One Christmas Eve, Micah had been sick for a few days. He was having strong stomach pain as the 11pm worship service at which I was preaching approached. Finally, Mary Ann had to get him to the Emergency Room to be checked out as I was preaching the sermon. I had lost one brother to peritonitis from a burst appendix and another brother and I had had emergency appendectomies, mine when I was seven years old. It turned out to be dehydration, but it certainly scared me.
Enough for now. The family track will continue on course, but the church track will soon be impacted by the national level controversy.

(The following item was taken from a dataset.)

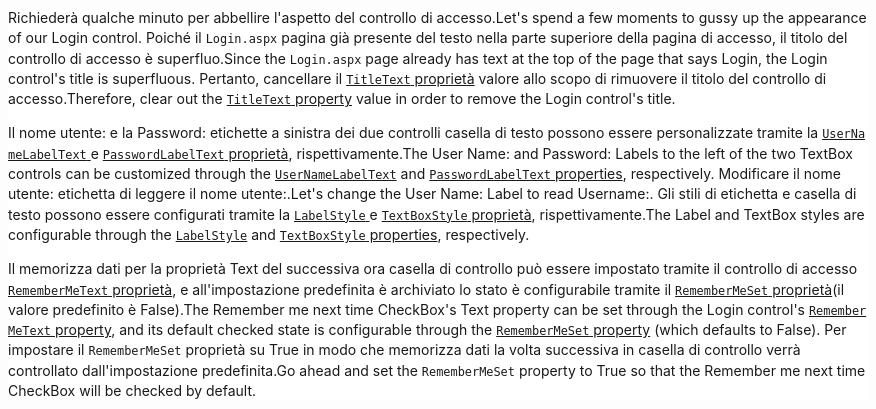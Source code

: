 <span data-ttu-id="5bee1-207">Richiederà qualche minuto per abbellire l'aspetto del controllo di accesso.</span><span class="sxs-lookup"><span data-stu-id="5bee1-207">Let's spend a few moments to gussy up the appearance of our Login control.</span></span> <span data-ttu-id="5bee1-208">Poiché il `Login.aspx` pagina già presente del testo nella parte superiore della pagina di accesso, il titolo del controllo di accesso è superfluo.</span><span class="sxs-lookup"><span data-stu-id="5bee1-208">Since the `Login.aspx` page already has text at the top of the page that says Login, the Login control's title is superfluous.</span></span> <span data-ttu-id="5bee1-209">Pertanto, cancellare il [ `TitleText` proprietà](https://msdn.microsoft.com/library/system.web.ui.webcontrols.login.titletext.aspx) valore allo scopo di rimuovere il titolo del controllo di accesso.</span><span class="sxs-lookup"><span data-stu-id="5bee1-209">Therefore, clear out the [`TitleText` property](https://msdn.microsoft.com/library/system.web.ui.webcontrols.login.titletext.aspx) value in order to remove the Login control's title.</span></span>

<span data-ttu-id="5bee1-210">Il nome utente: e la Password: etichette a sinistra dei due controlli casella di testo possono essere personalizzate tramite la [ `UserNameLabelText` ](https://msdn.microsoft.com/library/system.web.ui.webcontrols.login.usernamelabeltext.aspx) e [ `PasswordLabelText` proprietà](https://msdn.microsoft.com/library/system.web.ui.webcontrols.login.passwordlabeltext.aspx), rispettivamente.</span><span class="sxs-lookup"><span data-stu-id="5bee1-210">The User Name: and Password: Labels to the left of the two TextBox controls can be customized through the [`UserNameLabelText`](https://msdn.microsoft.com/library/system.web.ui.webcontrols.login.usernamelabeltext.aspx) and [`PasswordLabelText` properties](https://msdn.microsoft.com/library/system.web.ui.webcontrols.login.passwordlabeltext.aspx), respectively.</span></span> <span data-ttu-id="5bee1-211">Modificare il nome utente: etichetta di leggere il nome utente:.</span><span class="sxs-lookup"><span data-stu-id="5bee1-211">Let's change the User Name: Label to read Username:.</span></span> <span data-ttu-id="5bee1-212">Gli stili di etichetta e casella di testo possono essere configurati tramite la [ `LabelStyle` ](https://msdn.microsoft.com/library/system.web.ui.webcontrols.login.labelstyle.aspx) e [ `TextBoxStyle` proprietà](https://msdn.microsoft.com/library/system.web.ui.webcontrols.login.textboxstyle.aspx), rispettivamente.</span><span class="sxs-lookup"><span data-stu-id="5bee1-212">The Label and TextBox styles are configurable through the [`LabelStyle`](https://msdn.microsoft.com/library/system.web.ui.webcontrols.login.labelstyle.aspx) and [`TextBoxStyle` properties](https://msdn.microsoft.com/library/system.web.ui.webcontrols.login.textboxstyle.aspx), respectively.</span></span>

<span data-ttu-id="5bee1-213">Il memorizza dati per la proprietà Text del successiva ora casella di controllo può essere impostato tramite il controllo di accesso [ `RememberMeText` proprietà](https://msdn.microsoft.com/library/system.web.ui.webcontrols.login.remembermetext.aspx), e all'impostazione predefinita è archiviato lo stato è configurabile tramite il [ `RememberMeSet` proprietà](https://msdn.microsoft.com/library/system.web.ui.webcontrols.login.remembermeset.aspx)(il valore predefinito è False).</span><span class="sxs-lookup"><span data-stu-id="5bee1-213">The Remember me next time CheckBox's Text property can be set through the Login control's [`RememberMeText` property](https://msdn.microsoft.com/library/system.web.ui.webcontrols.login.remembermetext.aspx), and its default checked state is configurable through the [`RememberMeSet` property](https://msdn.microsoft.com/library/system.web.ui.webcontrols.login.remembermeset.aspx) (which defaults to False).</span></span> <span data-ttu-id="5bee1-214">Per impostare il `RememberMeSet` proprietà su True in modo che memorizza dati la volta successiva in casella di controllo verrà controllato dall'impostazione predefinita.</span><span class="sxs-lookup"><span data-stu-id="5bee1-214">Go ahead and set the `RememberMeSet` property to True so that the Remember me next time CheckBox will be checked by default.</span></span>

If you want to write a comment about this or any of the posts on this blog, look to the column on the right side of this page, titled “Recent Posts,” click on the name of a post and you will find a box at the end of that article in which you can write a comment. Clicking on the title of the post you are reading will accomplish the same thing. Comments are appreciated.
July 6, 2010
All of us in the family will be there, Lisa and her crew, Micah and his. There will be friends and family gathered with us. Anyone is welcome to come to the Krentz Chapel at Our Savior Lutheran, 420 Downer Place in Aurora, Illinois at 11am. The Service will follow exactly what was done at the funeral. Some of the solo’s will be played from a CD of that service. I will lead the rest of the liturgical service. At the place where the sermon came in the service, I will do a short reflection on the witness to the Lord implicit in Mary Ann’s life.
Parking will be behind the church, accessed from the street behind it that is parallel to Downer. Since there are many stairs, some maywant to be dropped off in front on the Downer side. There is construction in front, but cars can get through to drop off passengers.
Those who have let us know (or let us know immediately) that they are coming will gather at Reuland’s at 115 Oak Avenue in Aurora for a meal. The food will be served at 12pm. We will provide time and a microphone to anyone who has a Mary Ann story to share.
Since that church is where Mary Ann and I were both Baptized (as Infants) and Confirmed, as well as being married there, it is especially meaningful that the Memorial can be held there. Come and help us celebrate her life here on earth and the life she now has with the Lord.